(Problem to solve):
In the data below, how many lines include the word "attempt"? Give only the number.

(Information shown):
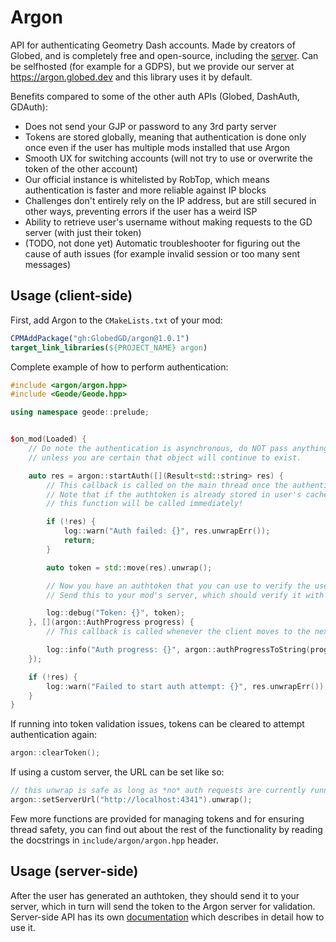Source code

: # Argon

API for authenticating Geometry Dash accounts. Made by creators of Globed, and is completely free and open-source, including the [server](https://github.com/GlobedGD/argon-server). Can be selfhosted (for example for a GDPS), but we provide our server at https://argon.globed.dev and this library uses it by default.

Benefits compared to some of the other auth APIs (Globed, DashAuth, GDAuth):

* Does not send your GJP or password to any 3rd party server
* Tokens are stored globally, meaning that authentication is done only once even if the user has multiple mods installed that use Argon
* Smooth UX for switching accounts (will not try to use or overwrite the token of the other account)
* Our official instance is whitelisted by RobTop, which means authentication is faster and more reliable against IP blocks
* Challenges don't entirely rely on the IP address, but are still secured in other ways, preventing errors if the user has a weird ISP
* Ability to retrieve user's username without making requests to the GD server (with just their token)
* (TODO, not done yet) Automatic troubleshooter for figuring out the cause of auth issues (for example invalid session or too many sent messages)

## Usage (client-side)

First, add Argon to the `CMakeLists.txt` of your mod:

```cmake
CPMAddPackage("gh:GlobedGD/argon@1.0.1")
target_link_libraries(${PROJECT_NAME} argon)
```

Complete example of how to perform authentication:

```cpp
#include <argon/argon.hpp>
#include <Geode/Geode.hpp>

using namespace geode::prelude;


$on_mod(Loaded) {
    // Do note the authentication is asynchronous, do NOT pass anything in the lambda captures to these callbacks,
    // unless you are certain that object will continue to exist.

    auto res = argon::startAuth([](Result<std::string> res) {
        // This callback is called on the main thread once the authentication completes.
        // Note that if the authtoken is already stored in user's cache,
        // this function will be called immediately!

        if (!res) {
            log::warn("Auth failed: {}", res.unwrapErr());
            return;
        }

        auto token = std::move(res).unwrap();

        // Now you have an authtoken that you can use to verify the user!
        // Send this to your mod's server, which should verify it with the Argon server to ensure it is valid.

        log::debug("Token: {}", token);
    }, [](argon::AuthProgress progress) {
        // This callback is called whenever the client moves to the next step of authentication

        log::info("Auth progress: {}", argon::authProgressToString(progress));
    });

    if (!res) {
        log::warn("Failed to start auth attempt: {}", res.unwrapErr());
    }
}
```

If running into token validation issues, tokens can be cleared to attempt authentication again:

```cpp
argon::clearToken();
```

If using a custom server, the URL can be set like so:

```cpp
// this unwrap is safe as long as *no* auth requests are currently running
argon::setServerUrl("http://localhost:4341").unwrap();
```

Few more functions are provided for managing tokens and for ensuring thread safety, you can find out about the rest of the functionality by reading the docstrings in `include/argon/argon.hpp` header.

## Usage (server-side)

After the user has generated an authtoken, they should send it to your server, which in turn will send the token to the Argon server for validation. Server-side API has its own [documentation](https://github.com/GlobedGD/argon-server/blob/main/docs/server-api.md) which describes in detail how to use it.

(Exercise output):
2